相手が非難してきたり、攻撃してきたりすることを、全て自分の中心で受け入れて、その上で真摯に耳を向けて、自分の中心から言葉を
発するのが、天地自然の姿です。
相手の土俵でも、自分の土俵でもなく、天地の土俵です。

天地の土俵とは、自分も相手も全てを包み込む大らかさです。
そして、母性も父性も全てがそのままに現われている状態こそが、天地自然の状態であり、それこそが天地の土俵なのです。

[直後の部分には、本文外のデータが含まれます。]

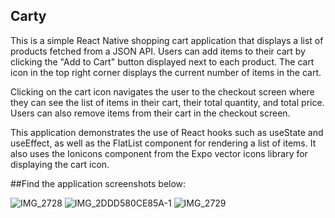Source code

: ## Carty


This is a simple React Native shopping cart application that displays a list of products fetched from a JSON API. Users can add items to their cart by clicking the "Add to Cart" button displayed next to each product. The cart icon in the top right corner displays the current number of items in the cart. 

Clicking on the cart icon navigates the user to the checkout screen where they can see the list of items in their cart, their total quantity, and total price. Users can also remove items from their cart in the checkout screen. 

This application demonstrates the use of React hooks such as useState and useEffect, as well as the FlatList component for rendering a list of items. It also uses the Ionicons component from the Expo vector icons library for displaying the cart icon.

##Find the application screenshots below:

![IMG_2728](https://user-images.githubusercontent.com/132593114/236379922-2647641b-5cd6-40d1-8265-f473c74e6a74.PNG)
![IMG_2DDD580CE85A-1](https://user-images.githubusercontent.com/132593114/236380119-1c41ce26-1b3a-4544-b559-e06081309613.jpeg)
![IMG_2729](https://user-images.githubusercontent.com/132593114/236379829-3166f4c8-13b4-4ec5-8428-1463bb91401a.PNG)
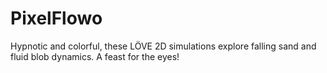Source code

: # PixelFlowo
Hypnotic and colorful, these LÖVE 2D simulations explore falling sand and fluid blob dynamics. A feast for the eyes!
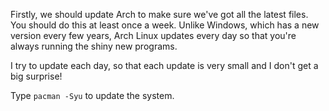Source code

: Firstly, we should update Arch to make sure we've got all the latest files. You should do this at least once a week. Unlike Windows, which has a new version every few years, Arch Linux updates every day so that you're always running the shiny new programs.

I try to update each day, so that each update is very small and I don't get a big surprise!

Type `pacman -Syu` to update the system.
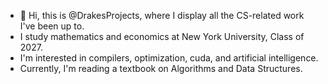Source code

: - 👋 Hi, this is @DrakesProjects, where I display all the CS-related work I've been up to.
- I study mathematics and economics at New York University, Class of 2027.
- I'm interested in compilers, optimization, cuda, and artificial intelligence.
- Currently, I'm reading a textbook on Algorithms and Data Structures.
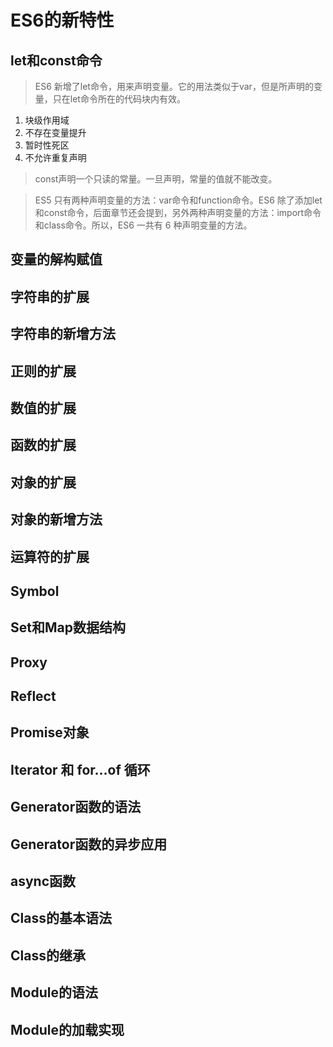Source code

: # ES6的新特性

## let和const命令

> ES6 新增了let命令，用来声明变量。它的用法类似于var，但是所声明的变量，只在let命令所在的代码块内有效。
1. 块级作用域
2. 不存在变量提升
3. 暂时性死区
4. 不允许重复声明

>const声明一个只读的常量。一旦声明，常量的值就不能改变。

>ES5 只有两种声明变量的方法：var命令和function命令。ES6 除了添加let和const命令，后面章节还会提到，另外两种声明变量的方法：import命令和class命令。所以，ES6 一共有 6 种声明变量的方法。

## 变量的解构赋值

## 字符串的扩展

## 字符串的新增方法

## 正则的扩展

## 数值的扩展

## 函数的扩展

## 对象的扩展

## 对象的新增方法

## 运算符的扩展

## Symbol

## Set和Map数据结构

## Proxy

## Reflect

## Promise对象

## Iterator 和 for...of 循环

## Generator函数的语法

## Generator函数的异步应用

## async函数

## Class的基本语法

## Class的继承

## Module的语法

## Module的加载实现

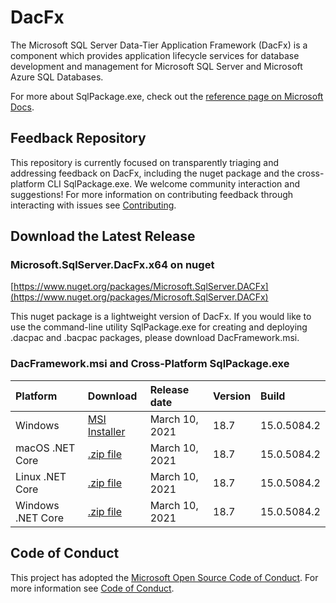 
# DacFx

The Microsoft SQL Server Data-Tier Application Framework (DacFx) is a component which provides application lifecycle services for database development and management for Microsoft SQL Server and Microsoft Azure SQL Databases.

For more about SqlPackage.exe, check out the [reference page on Microsoft Docs](https://docs.microsoft.com/sql/tools/sqlpackage).

## Feedback Repository

This repository is currently focused on transparently triaging and addressing feedback on DacFx, including the nuget package and the cross-platform CLI SqlPackage.exe. We welcome community interaction and suggestions! For more information on contributing feedback through interacting with issues see [Contributing](CONTRIBUTING.md).

## Download the Latest Release

### Microsoft.SqlServer.DacFx.x64 on nuget
[https://www.nuget.org/packages/Microsoft.SqlServer.DACFx](https://www.nuget.org/packages/Microsoft.SqlServer.DACFx)

This nuget package is a lightweight version of DacFx. If you would like to use the command-line utility SqlPackage.exe for creating and deploying .dacpac and .bacpac packages, please download DacFramework.msi.

### DacFramework.msi and Cross-Platform SqlPackage.exe

|Platform|Download|Release date|Version|Build|
|:---|:---|:---|:---|:---|
|Windows|[MSI Installer](https://go.microsoft.com/fwlink/?linkid=2157201)|March 10, 2021| 18.7 | 15.0.5084.2 |
|macOS .NET Core |[.zip file](https://go.microsoft.com/fwlink/?linkid=2157203)|March 10, 2021| 18.7| 15.0.5084.2 |
|Linux .NET Core |[.zip file](https://go.microsoft.com/fwlink/?linkid=2157202)|March 10, 2021| 18.7| 15.0.5084.2 |
|Windows .NET Core |[.zip file](https://go.microsoft.com/fwlink/?linkid=2157302)|March 10, 2021| 18.7| 15.0.5084.2 |



## Code of Conduct

This project has adopted the [Microsoft Open Source Code of Conduct](https://opensource.microsoft.com/codeofconduct/).
For more information see [Code of Conduct](CODE_OF_CONDUCT.md).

このことは、過去の日本人は感覚的に分かっていたのだと思います。
たとえば仏像の多くは、みんな中性的な姿に観えます。
慈愛の菩薩様も、決して女性ではありません。
それは、男女ともに母性と父性が内在していることを示すものであり、我執を手放した天地自然の姿というのはそれら均衡にあることを
伝えようとしているのではないかと思います。

男性は母性に惹かれ、女性は父性に惹かれるのは、自分に無いものを求めているというだけではなく、それが表ではバランスの均衡となり、
裏では自分の表を支えるエネルギーでもあるからだと思います。

自分の中にあるものを、押さえつけたり否定したりすることはありません。
すべてを手放して自然にまかせれば、自ずとバランスは保たれます。

社会通念の思い込みに縛られず、気楽に手を離しても大丈夫なのです。
男性も女性も、その固定観念を手放すことが、全てを受け入れることになります。
それで自分が弱くなることはありません。
むしろ、さらに大きな自分になることでしょう。


女子よ、もっと強く逞しくあれ
男子よ、もっと優しく大らかであれ

女子よ、いつも優しく大らかであれ
男子よ、いつも強く逞しくあれ


すべてを手放せば、天地自然のバランスが働くようになります。

そうして、女子も男子もさらなる輝きを放つようになっていくのではないかと思います。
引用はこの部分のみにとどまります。